His dad met my dad in prison and later we became friends. In the summer of 1960, on the way to Westport, my dad drove up the long, straight main road in Blackball and stopped outside his dad's house.
They went off somewhere to speak of adult things and we goofed around and found we got on: similar age, similar interests, words and war and The Goon Show jokes. Later, all the kids went for a swim at the baths.
There was moss on the sides of the pool and the water was dark and green and smelled the way rivers do on the coast: strong and pungent, dank; a wet odour of roots and leaves and soil. When it rained that afternoon the big, heavy drops fell like slugs into the water.
We became holiday commuters after that, one heading east, the other west. There was a railcar then, called the paper train, that left Christchurch about 1am, taking the West Coast edition of The Press over to Greymouth. On long weekends it was full of trampers going to Arthur's Pass. They'd get off in the dark at some remote point and disappear like ghosts.

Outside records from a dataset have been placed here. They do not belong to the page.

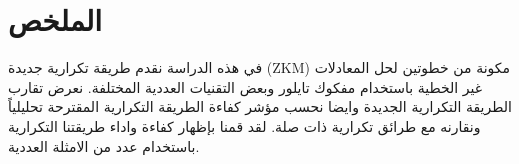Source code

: \chapter*{الملخص}

في هذه الدراسة نقدم طريقة تكرارية جديدة (ZKM) مكونة من خطوتين لحل المعادلات غير الخطية باستخدام مفكوك تايلور وبعض التقنيات العددية المختلفة. نعرض تقارب الطريقة التكرارية الجديدة وايضا نحسب مؤشر كفاءة الطريقة التكرارية المقترحة تحليلياً ونقارنه مع طرائق تكرارية ذات صلة. لقد قمنا بإظهار كفاءة واداء طريقتنا التكرارية باستخدام عدد من الامثلة العددية. 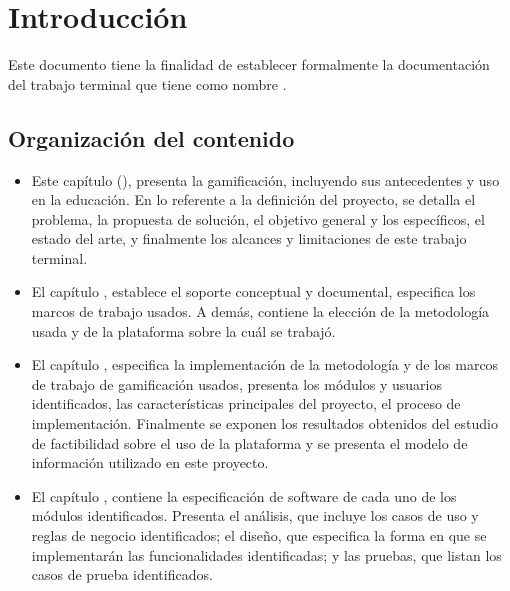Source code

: \chapter{Introducción}
\label{ch:introduccion}

 Este documento tiene la finalidad de establecer formalmente la documentación del
 trabajo terminal {\numeroTT} que tiene como nombre {\bf\tituloTT}.

\section{Organización del contenido}

    \begin{itemize}
        \item Este capítulo (), presenta la
        gamificación, incluyendo sus antecedentes y uso en la educación. En lo
        referente a la definición del proyecto, se detalla el problema, la propuesta
        de solución, el objetivo general y los específicos, el estado del arte, y
        finalmente los alcances y limitaciones de este trabajo terminal.

        \item El capítulo , establece el soporte conceptual
        y documental, especifica los marcos de trabajo usados. A demás, contiene la
        elección de la metodología usada y de la plataforma sobre la cuál se
        trabajó.

        \item El capítulo , especifica la implementación de la
        metodología y de los marcos de trabajo de gamificación usados, presenta los
        módulos y usuarios identificados, las características principales del
        proyecto, el proceso de implementación. Finalmente se exponen los resultados
        obtenidos del estudio de factibilidad sobre el uso de la plataforma y se
        presenta el modelo de información utilizado en este proyecto.

        \item El capítulo , contiene la especificación de
        software de cada uno de los módulos identificados. Presenta el análisis,
        que incluye los casos de uso y reglas de negocio identificados; el diseño,
        que especifica la forma en que se implementarán las funcionalidades
        identificadas; y las pruebas, que listan los casos de prueba identificados.

    \end{itemize}


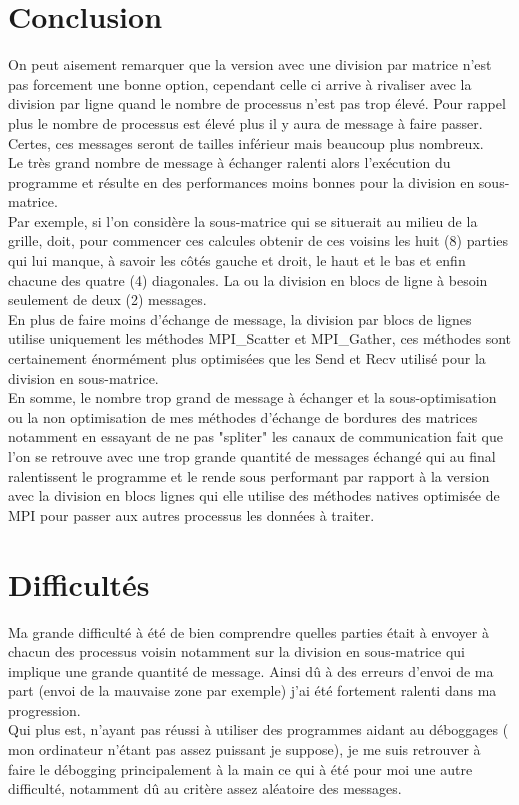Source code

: \documentclass[10pt,a4paper]{article}
\begin{document}
\section{Conclusion}
On peut aisement remarquer que la version avec une division par matrice n'est pas forcement une bonne option, cependant celle ci arrive à rivaliser avec la division par ligne quand le nombre de processus n'est pas trop élevé. Pour rappel plus le nombre de processus est élevé plus il y aura de message à faire passer. Certes, ces messages seront de tailles inférieur mais beaucoup plus nombreux.\\
Le très grand nombre de message à échanger ralenti alors l'exécution du programme et résulte en des performances moins bonnes pour la division en sous-matrice.\\

Par exemple, si l'on considère la sous-matrice qui se situerait au milieu de la grille, doit, pour commencer ces calcules obtenir de ces voisins les huit (8) parties qui lui manque, à savoir les côtés gauche et droit, le haut et le bas et enfin chacune des quatre (4) diagonales. La ou la division en blocs de ligne à besoin seulement de deux (2) messages. \\

En plus de faire moins d'échange de message, la division par blocs de lignes utilise uniquement les méthodes MPI\_Scatter et MPI\_Gather, ces méthodes sont certainement énormément plus optimisées que les Send et Recv utilisé pour la division en sous-matrice.\\

En somme, le nombre trop grand de message à échanger et la sous-optimisation ou la non optimisation de mes méthodes d'échange de bordures des matrices notamment en essayant de ne pas "spliter" les canaux de communication fait que l'on se retrouve avec une trop grande quantité de messages échangé qui au final ralentissent le programme et le rende sous performant par rapport à la version avec la division en blocs lignes qui elle utilise des méthodes natives optimisée de MPI pour passer aux autres processus les données à traiter. 

\section{Difficultés}
Ma grande difficulté à été de bien comprendre quelles parties était à envoyer à chacun des processus voisin notamment sur la division en sous-matrice qui implique une grande quantité de message. Ainsi dû à des erreurs d'envoi de ma part (envoi de la mauvaise zone par exemple) j'ai été fortement ralenti dans ma progression. \\

Qui plus est, n'ayant pas réussi à utiliser des programmes aidant au déboggages ( mon ordinateur n'étant pas assez puissant je suppose), je me suis retrouver à faire le débogging principalement à la main ce qui à été pour moi une autre difficulté, notamment dû au critère assez aléatoire des messages.
\end{document}
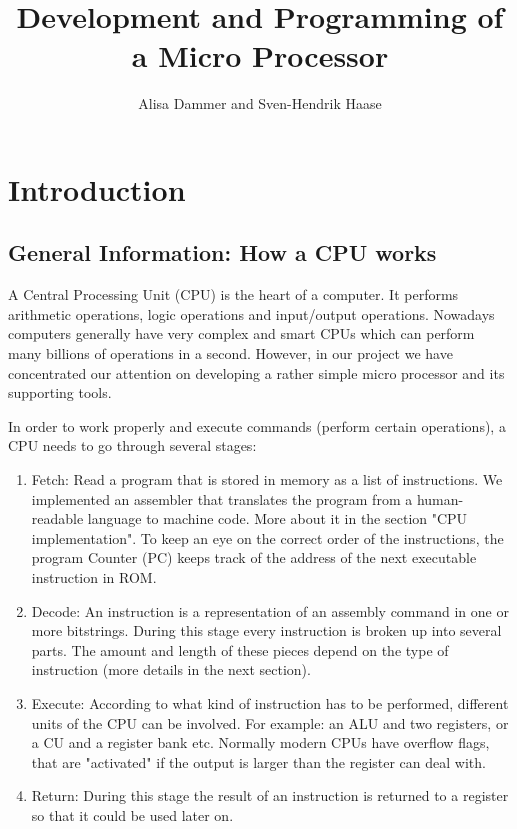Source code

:\documentclass[12pt,a4paper]{scrartcl}
\begin{document}
\title{Development and Programming of a Micro Processor}
\author{Alisa Dammer and Sven-Hendrik Haase}
\maketitle

\tableofcontents

\newpage

\section{Introduction}
\subsection{General Information: How a CPU works}
A Central Processing Unit (CPU) is the heart of a computer. It performs arithmetic operations, logic operations and input/output operations. Nowadays computers generally have very complex and smart CPUs which can perform many billions of operations in a second. However, in our project we have concentrated our attention on developing a rather simple micro processor and its supporting tools.

In order to work properly and execute commands (perform certain operations), a CPU needs to go through several stages:
\begin{enumerate}
	\item Fetch: Read a program that is stored in memory as a list of instructions. We implemented an assembler that translates the program from a human-readable language to machine code. More about it in the section "CPU implementation". To keep an eye on the correct order of the instructions, the program Counter (PC) keeps track of the address of the next executable instruction in ROM.
	\item Decode: An instruction is a representation of an assembly command in one or more bitstrings. During this stage every instruction is broken up into several parts. The amount and length of these pieces depend on the type of instruction (more details in the next section). 
	\item Execute: According to what kind of instruction has to be performed, different units of the CPU can be involved. For example: an ALU and two registers, or a CU and a register bank etc. Normally modern CPUs have overflow flags, that are "activated" if the output is larger than the register can deal with.
	\item Return: During this stage the result of an instruction is returned to a register so that it could be used later on.
\end{enumerate}
\end{document}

The rest of us pressed on, slow through Otira, pale as a pearl in the grey dawn light, reaching Greymouth about 6am. You had to wait two hours before the blue and yellow Blackball bus headed up the valley, round the sharp bend above the Grey River where the Brunner Mine disaster memorial stands.

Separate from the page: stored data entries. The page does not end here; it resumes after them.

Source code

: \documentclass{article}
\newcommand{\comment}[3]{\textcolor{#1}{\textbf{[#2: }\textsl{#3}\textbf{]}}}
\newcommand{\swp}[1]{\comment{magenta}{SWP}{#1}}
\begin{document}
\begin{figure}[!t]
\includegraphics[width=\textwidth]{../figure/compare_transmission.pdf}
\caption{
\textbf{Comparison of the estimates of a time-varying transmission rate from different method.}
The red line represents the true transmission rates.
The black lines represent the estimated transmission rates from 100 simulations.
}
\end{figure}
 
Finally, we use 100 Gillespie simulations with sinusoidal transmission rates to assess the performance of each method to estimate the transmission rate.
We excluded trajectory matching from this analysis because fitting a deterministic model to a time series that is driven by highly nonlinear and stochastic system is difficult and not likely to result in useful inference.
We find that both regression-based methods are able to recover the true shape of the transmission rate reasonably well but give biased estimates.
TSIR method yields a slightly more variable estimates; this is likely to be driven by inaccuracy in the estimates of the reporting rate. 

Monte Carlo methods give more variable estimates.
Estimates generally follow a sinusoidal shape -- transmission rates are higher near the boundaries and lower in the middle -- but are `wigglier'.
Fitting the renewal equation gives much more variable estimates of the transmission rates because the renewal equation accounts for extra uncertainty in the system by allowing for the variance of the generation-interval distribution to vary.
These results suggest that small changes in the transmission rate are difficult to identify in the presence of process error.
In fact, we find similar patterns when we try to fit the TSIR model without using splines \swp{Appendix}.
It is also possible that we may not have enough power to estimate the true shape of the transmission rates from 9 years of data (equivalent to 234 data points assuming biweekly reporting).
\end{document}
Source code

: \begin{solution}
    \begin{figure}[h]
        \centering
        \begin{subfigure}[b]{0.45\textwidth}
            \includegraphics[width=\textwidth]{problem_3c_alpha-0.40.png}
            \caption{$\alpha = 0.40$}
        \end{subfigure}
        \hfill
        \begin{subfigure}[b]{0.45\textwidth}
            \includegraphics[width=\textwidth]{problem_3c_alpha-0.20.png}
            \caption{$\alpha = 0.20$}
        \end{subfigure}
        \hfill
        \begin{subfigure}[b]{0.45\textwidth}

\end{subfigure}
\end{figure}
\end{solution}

His dad was a miner. After work there'd be cobwebs of coal in the lines on his face. He'd been in the Navy before going underground and his favourite hymn was the one for sailors: "Eternal Father, strong to save/Whose arm hath bound the restless wave ...
Oh hear us when we cry to Thee/For those in peril on the sea!"

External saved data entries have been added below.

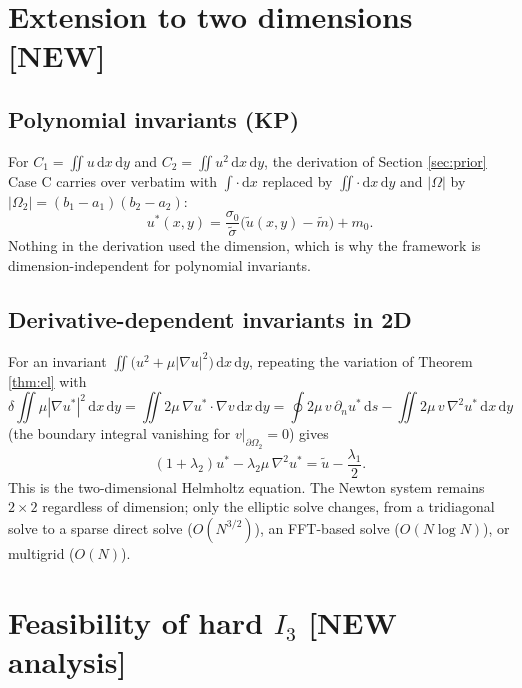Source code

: \documentclass[11pt,a4paper]{article}
\theoremstyle{remark}
\newcommand{\dx}{\,\mathrm{d}x}
\newcommand{\dy}{\,\mathrm{d}y}
\newcommand{\ut}{\tilde{u}}
\newcommand{\us}{u^{*}}
\newcommand{\Om}{\Omega}
\begin{document}
\section{Extension to two dimensions \textbf{[NEW]}}

\subsection{Polynomial invariants (KP)}

For $C_1 = \iint u\dx\dy$ and $C_2 = \iint u^2\dx\dy$, the derivation of
Section \ref{sec:prior} Case C carries over verbatim with $\int\cdot\dx$
replaced by $\iint\cdot\dx\dy$ and $|\Om|$ by $|\Om_2| = (b_1-a_1)(b_2-a_2)$:
\begin{equation}
\us(x,y) = \frac{\sigma_0}{\tilde\sigma}\Big(\ut(x,y) - \tilde m\Big) + m_0 .
\end{equation}
Nothing in the derivation used the dimension, which is why the framework is
dimension-independent for polynomial invariants.

\subsection{Derivative-dependent invariants in 2D}

For an invariant $\iint\big(u^2 + \mu|\nabla u|^2\big)\dx\dy$, repeating the
variation of Theorem \ref{thm:el} with
\begin{equation}
\delta\!\iint \mu|\nabla \us|^2 \dx\dy
= \iint 2\mu\,\nabla \us\cdot\nabla v \dx\dy
= \oint 2\mu\,v\,\partial_n \us \,\mathrm{d}s - \iint 2\mu\,v\,\nabla^2\us\dx\dy
\end{equation}
(the boundary integral vanishing for $v|_{\partial\Om_2}=0$) gives
\begin{equation}
\boxed{\ (1+\lambda_2)\us - \lambda_2\mu\,\nabla^2\us = \ut - \frac{\lambda_1}{2}. \ }
\end{equation}
This is the two-dimensional Helmholtz equation. The Newton system remains
$2\times2$ regardless of dimension; only the elliptic solve changes, from a
tridiagonal solve to a sparse direct solve ($O(N^{3/2})$), an FFT-based solve
($O(N\log N)$), or multigrid ($O(N)$).

\section{Feasibility of hard $I_3$ \textbf{[NEW analysis]}}
\end{document}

Being 14 and knowing everything, we indulged our fathers' faith. But we didn't need it. We had something better.
We had fun; on the tracks in the bush, startling fat wood pigeons, climbing tailings mounds, tossing red-lichened rocks into dredging ponds. We'd clamber under the bridge across the Blackball Creek and wait for the big steam locos to rumble over, heading right up to the mine entrance for another load of coal.
Sometimes we'd walk past the pub - not a feature in a colour supplement then, but a place where miners drank. Hot gusts of cigarette smoke, beer fumes and laughter poured out of the windows.
There were always races on the radio. For a boy mired in the tedium of school, it seemed like a good world to be in.
One night, halfway through the fifth form, a girl came to visit at his dad's place. Her dad had been a miner, too, but he'd died - though not in an accident.
Once, she talked of how she'd smell the pockets of his coat and remember him. Two became three and we explored hidden things like the water race beside the creek behind the town. There was an abandoned mine in the hills there, where a fire had started and the coal was still burning underground after 90 years. The scree slope above had no trees, just bare stones and little wisps of smoke seeping through cracks in the earth.
One hot day we found a rusty iron barge at the edge of an old dredging pond. We pushed it out and paddled about as best we could. On the stony cliffs around the pond, a few broom bushes had somehow taken root. Heedless of risk, no adults in sight, we lit some and they burned bright, like green candles, red plumes of flame rising into the pure blue sky.
In 1963, the minister of mines, Tom Shand, announced short weeks at the Blackball mine. Then it closed.
The winches stopped, the miners' cage in the vertical shaft took no one down. Houses were sold for £1. Some people didn't bother selling, they just walked away.
A few stayed, like her mum, in a little cottage with a photo of Michael Joseph Savage above the piano in the front room.
Most people in Blackball now work somewhere else - in other places and other mines. The big, red corrugated iron Miners Hall at the top of the Main Street has gone.
In the days when solidarity and class were powerful notions, the hall was where miners striking for a lunch break had met and launched their own political party.
But it got pulled down, anyway. Nobody bothered to save it.
There are still scars on the land but they'll vanish. Nature reclaims things quickly on the coast. What we build there disappears soon.
The old mine is probably full of water now. Or its shafts have collapsed. The paper train doesn't go to Greymouth any more. The Road Services bus doesn't run to Blackball.
Everything's changed. Memories fade. Then something happens that brings them back, fierce as a dream, and you realise things haven't changed. Not really.
Mining is still a dangerous thing. Miners are still braver than most. And some still pay a terrible price for doing what they did back in the time when my dad knew his dad and we became friends.